Questions: (1) how should the federal district court have decided the issue of forfeiture of ship and cargo? (2) if the territorial sea of the United States had extended 12 nautical miles out from the coastal baselines (as it does now, in accordance with current international law), with all other facts and law the same, how should the court have decided the issue of forfeiture?
THE OVER THE TOP
United States District Court. District of Connecticut, 1925. 5 F.2d 838.
[In October 1924, the "Over the Top," a schooner under British flag and registry which carried a cargo of whiskey, was boarded by a special agent of the United States Internal Revenue Department, at a point 19 miles distant from the United States shore. The crew of the vessel was unaware of his identity. The agent purchased whiskey, which was transferred to his sea sled, and returned to shore. The transaction occurred within one hour's running distance of the sea sled to shore. The United States Coast Guard seized the "Over the Top" the following day, and towed the ship and cargo into the Port of New London. The United States then brought libels against the schooner and its cargo, seeking decrees of forfeiture. It based its claim upon alleged violations of certain sections of the Tariff Act of 1922, particularly Section 586. That section provided that a vessel whose master allowed merchandise to be unladen within four leagues (12 miles) of the United States coast without official permission was subject to seizure and forfeiture, together with its cargo.
The United States also relied upon certain provisions of the American-British Treaty, effective May 22, 1924, to the effect that Great Britain would not object to the search of a British flag vessel when there was reasonable ground for suspicion that those on board were endeavoring to import alcoholic beverages into the United States in violation of its laws, or to the seizure of that vessel when there was reasonable cause to believe that the vessel was committing or attempting to commit "an offense against the laws of the United States" prohibiting the importation of alcoholic beverages.
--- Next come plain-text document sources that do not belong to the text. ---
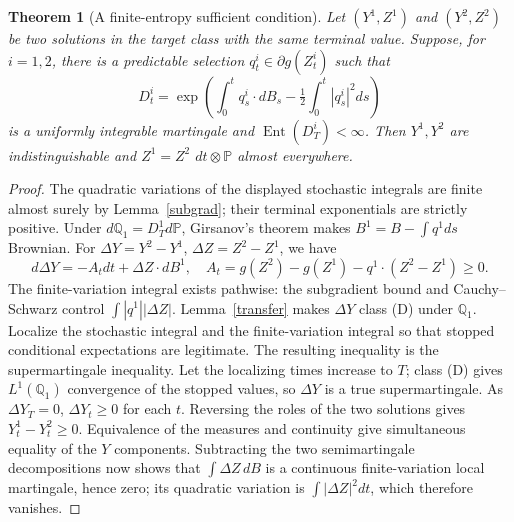 \documentclass[11pt]{article}
\newtheorem{theorem}{Theorem}
\newcommand{\Prb}{\mathbb P}
\newcommand{\Q}{\mathbb Q}
\DeclareMathOperator{\Ent}{Ent}
\begin{document}
\begin{theorem}[A finite-entropy sufficient condition]\label{conditional}
Let $(Y^1,Z^1)$ and $(Y^2,Z^2)$ be two solutions in the target class
with the same terminal value. Suppose, for $i=1,2$, there is a predictable
selection $q^i_t\in\partial g(Z^i_t)$ such that
\[
 D^i_t=\exp\left(\int_0^t q^i_s\cdot dB_s
                  -\tfrac12\int_0^t|q^i_s|^2ds\right)
\]
is a uniformly integrable martingale and $\Ent(D^i_T)<\infty$.
Then $Y^1,Y^2$ are indistinguishable and $Z^1=Z^2$
$dt\otimes\Prb$ almost everywhere.
\end{theorem}
\begin{proof}
The quadratic variations of the displayed stochastic integrals are finite
almost surely by Lemma~\ref{subgrad}; their terminal exponentials are
strictly positive. Under $d\Q_1=D^1_Td\Prb$, Girsanov's theorem makes
$B^1=B-\int q^1ds$ Brownian. For
$\Delta Y=Y^2-Y^1$, $\Delta Z=Z^2-Z^1$, we have
\[
 d\Delta Y=-A_tdt+\Delta Z\cdot dB^1,
 \quad A_t=g(Z^2)-g(Z^1)-q^1\cdot(Z^2-Z^1)\geq0.
\]
The finite-variation integral exists pathwise: the subgradient bound and
Cauchy--Schwarz control $\int |q^1||\Delta Z|$.
Lemma~\ref{transfer} makes $\Delta Y$ class (D) under $\Q_1$.
Localize the stochastic integral and the finite-variation integral so that
stopped conditional expectations are legitimate. The resulting inequality
is the supermartingale inequality. Let the localizing times increase to
$T$; class (D) gives $L^1(\Q_1)$ convergence of the stopped values,
so $\Delta Y$ is a true supermartingale. As $\Delta Y_T=0$,
$\Delta Y_t\geq0$ for each $t$. Reversing the roles of the two
solutions gives $Y^1_t-Y^2_t\geq0$. Equivalence of the measures and
continuity give simultaneous equality of the $Y$ components.
Subtracting the two semimartingale decompositions now shows that
$\int\Delta Z\,dB$ is a continuous finite-variation local martingale,
hence zero; its quadratic variation is $\int|\Delta Z|^2dt$, which
therefore vanishes.
\end{proof}
\end{document}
The Treaty provided that the seized vessel could be taken into a United States port for adjudication in accordance with United States laws. It further provided that the search and seizure should not be exercised at a greater distance from the United States coast than could be traversed in one hour.]
PROBLEM V
Where do you stand on the differing emphasies (to put it most charitably) between Sir Hersh Lauterpacht and Hedley Bull? (Coursebook Ch. 8.) Do the views of Myres McDougal and Steiner-Vagts-Koh have any bearing on the question? (Handouts.) Think Big!